Between the lines: Many have viewed Pelosi's reluctance to launch impeachment proceedings as a means of protecting the swing-district Democrats who were key to winning back the House majority in November. But if those very lawmakers are taking it upon themselves to call for impeachment, Pelosi may soon find her stance obsolete.
What to watch: The fall is widely seen as Democrats' last chance to move forward with a formal inquiry before election season begins in earnest. As members return home, four national progressive groups tell BuzzFeed News they're launching a campaign to pressure wary Democrats on their impeachment stances through town halls and local events.
- Keep an eye on Assistant Speaker Ben Ray Luján (N.M.) and civil rights icon Rep. John Lewis (Ga.), says Politico's Kyle Cheney.
- "Luján’s support for impeachment proceedings could help unlock the backing of a slew of freshman Democrats who Luján helped get elected in 2016, when he ran Democrats’ campaign arm ... And Lewis’ support would carry significant sway with members of the Congressional Black Caucus who have remained on the fence so far."
Bonus: Pic du jour
Former NSA contractor Edward Snowden, who leaked a bombshell series of classified documents in 2013, will release his memoir worldwide on Sept. 17.
2. What you missed
- Trump announced that 10% tariffs on the remaining $300 billion of U.S. imports from China will begin Sept. 1. Go deeper.
- The Senate voted 67-28 to pass a $2.7 trillion budget deal that suspends the debt ceiling through 2021, sending it to Trump's desk for a signature. Details.
- 10.7 million people watched last night's Democratic debate. By the numbers.
- CNN: The Justice Department's inspector general referred former FBI Director James Comey for criminal prosecution for his handling of classified memos, but DOJ declined to prosecute.

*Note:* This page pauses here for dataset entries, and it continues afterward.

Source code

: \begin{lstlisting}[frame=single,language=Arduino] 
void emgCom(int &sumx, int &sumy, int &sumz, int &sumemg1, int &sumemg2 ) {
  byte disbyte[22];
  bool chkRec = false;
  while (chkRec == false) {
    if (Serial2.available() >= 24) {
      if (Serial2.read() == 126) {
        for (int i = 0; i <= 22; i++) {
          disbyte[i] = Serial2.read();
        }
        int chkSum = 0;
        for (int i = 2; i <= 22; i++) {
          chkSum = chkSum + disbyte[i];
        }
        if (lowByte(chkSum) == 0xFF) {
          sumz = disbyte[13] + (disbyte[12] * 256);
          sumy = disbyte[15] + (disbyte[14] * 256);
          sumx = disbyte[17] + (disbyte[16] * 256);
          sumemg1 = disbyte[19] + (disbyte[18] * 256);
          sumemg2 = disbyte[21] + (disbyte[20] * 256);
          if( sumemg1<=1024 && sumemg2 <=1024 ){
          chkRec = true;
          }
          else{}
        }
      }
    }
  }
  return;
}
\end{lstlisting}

Go deeper.
3. 1 oat thing
The great oat milk shortage of 2018 was a disaster for U.S. caffeine addicts who like the taste of cow's milk, but could do without the "animal welfare and environmental concerns," Bloomberg reports.
- But for Swedish-based Oatly, "the brand sought out by hipsters and coffee snobs from coast to coast," it signaled a golden opportunity to expand production in the U.S.
A new Utah plant opening in 2020 will have three times the capacity as Oatly's $15 million New Jersey facility. "Will that be enough to meet demand?" asks CEO Toni Petersson. "No."
- "Oatly’s sales were about $110 million in 2018, up from $68 million a year earlier. [Petersson] expects double that, about $230 million, for 2019."
The big picture: Oatly's popularity "echoes other plant-based products' move into the mainstream ... Spikes in demand [have] forced these companies to quickly figure out how to mass-manufacture complex products made with ingredients that often aren't widely available."